Items listed in a dataset:
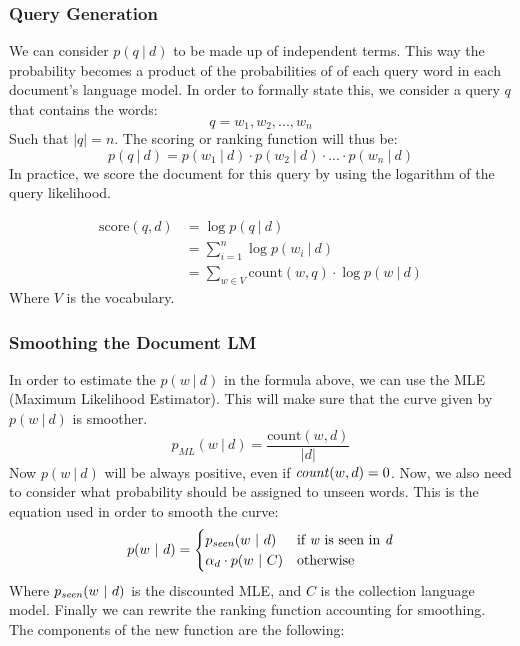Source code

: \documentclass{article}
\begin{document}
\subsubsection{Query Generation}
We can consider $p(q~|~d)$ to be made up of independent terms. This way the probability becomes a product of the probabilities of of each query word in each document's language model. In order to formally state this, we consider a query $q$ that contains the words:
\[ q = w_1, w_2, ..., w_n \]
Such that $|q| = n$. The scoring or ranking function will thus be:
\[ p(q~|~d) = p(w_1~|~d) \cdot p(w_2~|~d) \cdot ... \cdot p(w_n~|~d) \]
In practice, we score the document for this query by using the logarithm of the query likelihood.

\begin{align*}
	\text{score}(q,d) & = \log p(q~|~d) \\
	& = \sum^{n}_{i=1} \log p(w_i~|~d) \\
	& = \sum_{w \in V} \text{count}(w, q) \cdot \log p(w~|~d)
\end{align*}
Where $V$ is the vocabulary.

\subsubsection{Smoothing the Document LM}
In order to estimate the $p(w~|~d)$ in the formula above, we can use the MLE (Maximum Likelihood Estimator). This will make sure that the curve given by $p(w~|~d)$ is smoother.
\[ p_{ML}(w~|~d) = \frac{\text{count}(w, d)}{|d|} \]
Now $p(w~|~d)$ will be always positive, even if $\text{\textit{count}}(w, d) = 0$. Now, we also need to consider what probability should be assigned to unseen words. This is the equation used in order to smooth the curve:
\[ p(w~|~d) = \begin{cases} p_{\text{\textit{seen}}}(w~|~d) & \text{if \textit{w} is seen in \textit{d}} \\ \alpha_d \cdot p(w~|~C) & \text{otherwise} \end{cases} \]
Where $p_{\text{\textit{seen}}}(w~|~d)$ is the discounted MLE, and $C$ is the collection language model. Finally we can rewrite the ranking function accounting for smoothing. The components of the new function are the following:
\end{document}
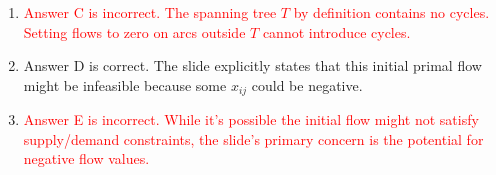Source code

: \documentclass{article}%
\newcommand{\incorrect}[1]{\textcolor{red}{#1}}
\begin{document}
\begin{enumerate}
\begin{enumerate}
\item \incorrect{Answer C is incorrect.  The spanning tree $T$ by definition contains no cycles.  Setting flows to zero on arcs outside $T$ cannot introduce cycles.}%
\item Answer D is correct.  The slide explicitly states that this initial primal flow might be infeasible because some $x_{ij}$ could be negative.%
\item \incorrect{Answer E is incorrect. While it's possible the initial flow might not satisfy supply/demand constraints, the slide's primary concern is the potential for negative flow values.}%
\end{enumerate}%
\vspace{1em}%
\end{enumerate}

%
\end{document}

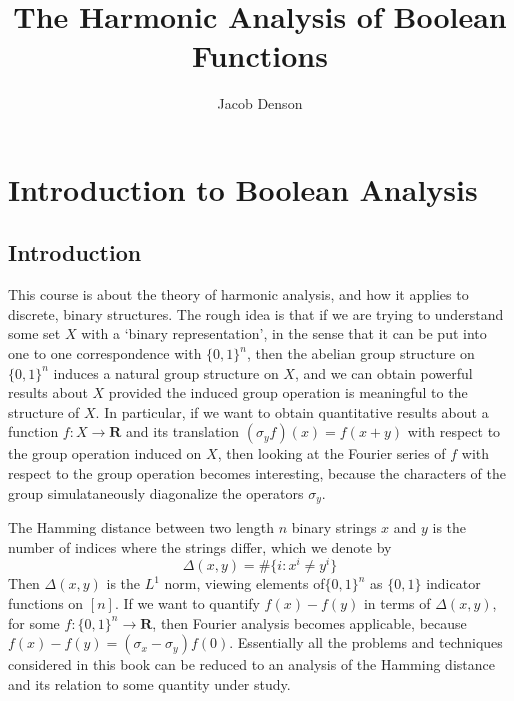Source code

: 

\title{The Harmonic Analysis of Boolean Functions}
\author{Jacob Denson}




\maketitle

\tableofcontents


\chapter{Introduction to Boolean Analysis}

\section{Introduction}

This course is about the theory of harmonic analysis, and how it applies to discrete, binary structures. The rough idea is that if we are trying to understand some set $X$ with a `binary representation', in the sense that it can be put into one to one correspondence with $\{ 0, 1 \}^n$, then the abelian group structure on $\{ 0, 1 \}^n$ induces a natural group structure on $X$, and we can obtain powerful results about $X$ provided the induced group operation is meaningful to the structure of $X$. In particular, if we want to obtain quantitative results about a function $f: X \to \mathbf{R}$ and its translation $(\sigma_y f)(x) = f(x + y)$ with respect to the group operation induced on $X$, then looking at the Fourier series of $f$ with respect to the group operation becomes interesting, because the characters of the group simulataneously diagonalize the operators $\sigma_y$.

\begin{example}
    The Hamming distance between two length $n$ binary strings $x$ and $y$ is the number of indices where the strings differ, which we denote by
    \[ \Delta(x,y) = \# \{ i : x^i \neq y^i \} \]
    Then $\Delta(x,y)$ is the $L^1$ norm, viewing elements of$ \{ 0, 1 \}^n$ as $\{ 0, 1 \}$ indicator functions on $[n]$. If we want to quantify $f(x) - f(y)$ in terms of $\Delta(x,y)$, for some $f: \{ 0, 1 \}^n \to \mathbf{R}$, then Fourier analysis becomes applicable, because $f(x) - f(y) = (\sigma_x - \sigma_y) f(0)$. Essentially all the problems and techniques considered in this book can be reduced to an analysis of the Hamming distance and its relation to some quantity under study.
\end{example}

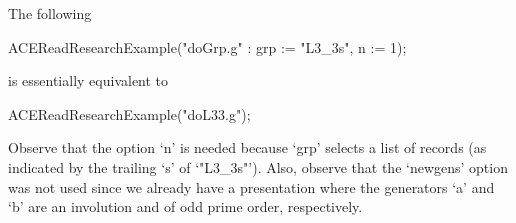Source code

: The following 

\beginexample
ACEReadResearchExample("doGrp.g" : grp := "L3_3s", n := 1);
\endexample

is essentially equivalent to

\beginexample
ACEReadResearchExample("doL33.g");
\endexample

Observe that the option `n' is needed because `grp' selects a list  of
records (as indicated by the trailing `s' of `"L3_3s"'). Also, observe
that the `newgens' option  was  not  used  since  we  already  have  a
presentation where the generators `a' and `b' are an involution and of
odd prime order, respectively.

--

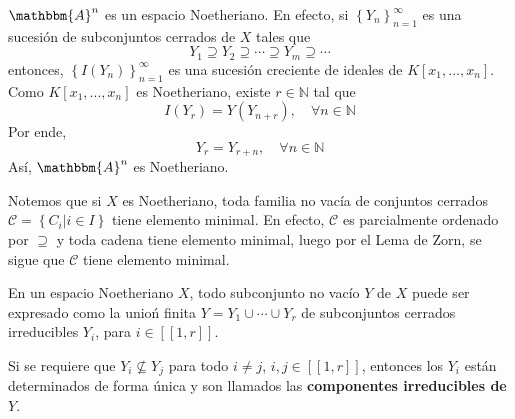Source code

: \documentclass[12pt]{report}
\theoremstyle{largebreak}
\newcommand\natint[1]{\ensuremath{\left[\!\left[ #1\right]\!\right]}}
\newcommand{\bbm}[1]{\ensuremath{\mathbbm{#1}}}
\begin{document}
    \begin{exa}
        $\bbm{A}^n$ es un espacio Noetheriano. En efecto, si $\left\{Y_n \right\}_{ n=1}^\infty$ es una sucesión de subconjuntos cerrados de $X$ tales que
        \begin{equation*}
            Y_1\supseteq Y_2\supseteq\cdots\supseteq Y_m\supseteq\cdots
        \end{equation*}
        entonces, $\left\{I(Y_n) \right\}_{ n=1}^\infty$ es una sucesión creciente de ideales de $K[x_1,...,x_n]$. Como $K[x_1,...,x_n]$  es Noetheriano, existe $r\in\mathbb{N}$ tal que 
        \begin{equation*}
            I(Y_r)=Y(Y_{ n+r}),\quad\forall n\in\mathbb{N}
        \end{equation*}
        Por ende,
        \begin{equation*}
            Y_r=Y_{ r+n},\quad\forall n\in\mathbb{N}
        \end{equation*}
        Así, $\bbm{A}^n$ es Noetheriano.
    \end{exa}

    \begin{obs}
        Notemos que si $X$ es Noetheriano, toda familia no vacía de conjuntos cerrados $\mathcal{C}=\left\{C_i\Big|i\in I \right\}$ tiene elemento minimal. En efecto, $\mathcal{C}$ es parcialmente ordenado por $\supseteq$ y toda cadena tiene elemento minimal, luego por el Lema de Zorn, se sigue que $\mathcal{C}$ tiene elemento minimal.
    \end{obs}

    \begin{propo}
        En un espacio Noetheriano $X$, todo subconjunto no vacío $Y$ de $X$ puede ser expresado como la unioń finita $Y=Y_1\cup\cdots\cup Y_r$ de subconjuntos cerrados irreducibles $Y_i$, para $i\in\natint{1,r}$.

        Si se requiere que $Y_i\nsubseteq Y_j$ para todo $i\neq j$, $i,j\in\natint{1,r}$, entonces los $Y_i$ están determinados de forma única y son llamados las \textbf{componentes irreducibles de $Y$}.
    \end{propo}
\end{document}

§ YOUR TASK:
Find "enumerate" in the data above. Report each line where it appears.

§ TASK SOLUTION:
\begin{enumerate}
\begin{enumerate}
\end{enumerate}%
\end{enumerate}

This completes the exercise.